The tenth edition of the QS World University Rankings confirms the Massachusetts Institute of Technology (MIT) as the global leader in higher education. But perhaps more importantly, the data published this week demonstrate the global appetite for the exercise and its maturity.
More academics and employers than ever have participated in the polling that is at the heart of the new rankings. And the results are the most stable since the first rankings were published in 2005.
Both characteristics take on extra importance because students are continuing to gravitate towards the universities at the top of the rankings. This year’s top 100 have almost 9 per cent more international students than last year. Even in an era of continuing rapid growth in higher education around the world, increases on such a scale suggest that students are placing a premium on quality and universities are happy to respond.
MIT is top for the second year in a row. It also heads the faculty-level ranking for engineering and technology and is second in the natural sciences. In the subject rankings published by QS in May, MIT topped seven of the 30 tables.
Harvard, which topped the QS ranking for the first six years in which they were published, has moved back into second place at the expense of Cambridge. Harvard was the most successful university in May’s subject rankings, topping ten of the tables, and leads today in the life sciences and medicine, and the social sciences and management.
However, UK universities still register a strong performance in the 2013-14 rankings, filling four of the top six places. University College London and Imperial College London join Oxford in the leading group, with Edinburgh and King’s College London also appearing in the top 20.
The institutional ranking continues to be more stable every year, with only one university dropping out of the top 50 and four leaving the top 100. The volatility of some international rankings has been a frequent source of criticism, but the average movement in the top 100 is less than 3.5 places, down from 4.6 last year.

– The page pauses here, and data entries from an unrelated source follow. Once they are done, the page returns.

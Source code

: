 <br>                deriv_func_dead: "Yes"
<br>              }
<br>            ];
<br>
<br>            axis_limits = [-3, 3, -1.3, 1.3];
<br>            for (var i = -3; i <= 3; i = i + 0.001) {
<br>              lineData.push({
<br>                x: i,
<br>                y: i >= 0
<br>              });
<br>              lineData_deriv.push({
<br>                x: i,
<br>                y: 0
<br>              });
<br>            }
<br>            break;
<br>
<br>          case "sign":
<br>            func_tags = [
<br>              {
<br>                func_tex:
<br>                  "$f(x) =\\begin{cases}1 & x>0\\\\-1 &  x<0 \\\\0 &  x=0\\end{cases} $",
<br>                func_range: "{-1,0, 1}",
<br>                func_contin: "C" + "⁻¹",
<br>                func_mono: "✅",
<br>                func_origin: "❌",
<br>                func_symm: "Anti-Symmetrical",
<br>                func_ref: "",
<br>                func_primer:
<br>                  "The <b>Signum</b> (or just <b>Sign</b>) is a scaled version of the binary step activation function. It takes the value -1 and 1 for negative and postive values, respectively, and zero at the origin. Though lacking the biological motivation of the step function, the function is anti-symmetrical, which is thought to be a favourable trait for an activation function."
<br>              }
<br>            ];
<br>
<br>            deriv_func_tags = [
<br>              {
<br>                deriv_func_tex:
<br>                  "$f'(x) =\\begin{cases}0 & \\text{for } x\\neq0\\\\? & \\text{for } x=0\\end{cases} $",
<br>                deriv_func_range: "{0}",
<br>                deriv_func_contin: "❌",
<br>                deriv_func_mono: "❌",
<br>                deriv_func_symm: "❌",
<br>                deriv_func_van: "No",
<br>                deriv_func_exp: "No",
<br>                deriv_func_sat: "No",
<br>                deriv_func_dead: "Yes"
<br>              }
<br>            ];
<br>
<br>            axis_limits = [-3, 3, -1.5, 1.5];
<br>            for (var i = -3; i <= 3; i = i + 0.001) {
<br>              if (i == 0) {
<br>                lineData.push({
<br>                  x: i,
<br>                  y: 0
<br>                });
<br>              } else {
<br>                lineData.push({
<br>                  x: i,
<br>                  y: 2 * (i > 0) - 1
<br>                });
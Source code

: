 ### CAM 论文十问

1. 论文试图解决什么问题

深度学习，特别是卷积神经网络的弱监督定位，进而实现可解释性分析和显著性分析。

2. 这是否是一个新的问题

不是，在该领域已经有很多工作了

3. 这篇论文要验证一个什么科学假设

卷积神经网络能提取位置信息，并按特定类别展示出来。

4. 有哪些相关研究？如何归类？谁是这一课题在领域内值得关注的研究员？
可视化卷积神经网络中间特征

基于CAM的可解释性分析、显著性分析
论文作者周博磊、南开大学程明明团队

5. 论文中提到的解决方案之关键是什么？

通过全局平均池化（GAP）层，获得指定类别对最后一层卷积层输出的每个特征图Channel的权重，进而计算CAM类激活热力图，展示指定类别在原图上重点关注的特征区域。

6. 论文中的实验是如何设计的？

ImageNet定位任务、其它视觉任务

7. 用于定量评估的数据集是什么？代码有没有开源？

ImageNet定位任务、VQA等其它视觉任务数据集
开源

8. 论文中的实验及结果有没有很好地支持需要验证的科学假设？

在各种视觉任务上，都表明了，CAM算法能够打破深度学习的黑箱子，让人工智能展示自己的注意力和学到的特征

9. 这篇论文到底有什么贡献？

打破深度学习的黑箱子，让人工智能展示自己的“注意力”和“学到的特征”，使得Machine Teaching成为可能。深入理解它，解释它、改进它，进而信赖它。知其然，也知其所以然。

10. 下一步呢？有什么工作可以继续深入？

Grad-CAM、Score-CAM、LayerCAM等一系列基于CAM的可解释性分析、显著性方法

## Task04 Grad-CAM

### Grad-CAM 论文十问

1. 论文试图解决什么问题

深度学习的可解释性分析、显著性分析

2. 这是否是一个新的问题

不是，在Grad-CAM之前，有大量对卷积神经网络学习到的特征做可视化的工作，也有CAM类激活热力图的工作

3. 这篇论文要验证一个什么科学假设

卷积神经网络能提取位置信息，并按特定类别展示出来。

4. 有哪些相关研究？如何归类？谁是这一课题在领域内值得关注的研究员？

Nunzio Quacquarelli, the founder and Managing Director of QS, said: “The extra stability in this year’s rankings will be good news for the countless students across the world who rely on them to narrow down their choices. As more and more people compete for places at the top universities, it is the responsibility of ranking organisations to ensure that what they produce is transparent and accurate. As the only global ranking to have been accredited by the International Ranking Expert Group, we think we are living up to that.”
American universities continue to dominate the top of the rankings, taking more than half of the leading 20 places, but there is much greater diversity beyond that. They represent less than a third of the top 100 and exactly a quarter of the top 200. Thirteen of the 19 US universities in the top 50 have gone down this year, albeit only by a single place in many cases.
Stanford, by contrast, has produced the biggest rise of any university at the top of the ranking, moving up from 15th to seventh. But big budget cuts at state universities since the 2008 recession may be having an impact: of the 84 US institutions in the top 400, a total of 27 have improved their positions this year, while 52 have dropped.
As usual, the UK is second only to the US in the number of highly-ranked universities. Like last year, it has 19 in the top 100 and 30 in the top 200. Despite each dropping one place in the institutional ranking, Oxford is placed top for the arts and humanities, while Cambridge is the leader in the natural sciences.
The published rankings include classifications to enable readers to choose between universities of different sizes, ages and degrees of specialization. The California Institute of Technology is the leading small university, for example, while the Hong Kong University of Science and Technology is the youngest institution in the top 40.
The new rankings are also the most extensive yet published by QS. The top 400 universities now have individual positions, while another 400 appear in bands of 50.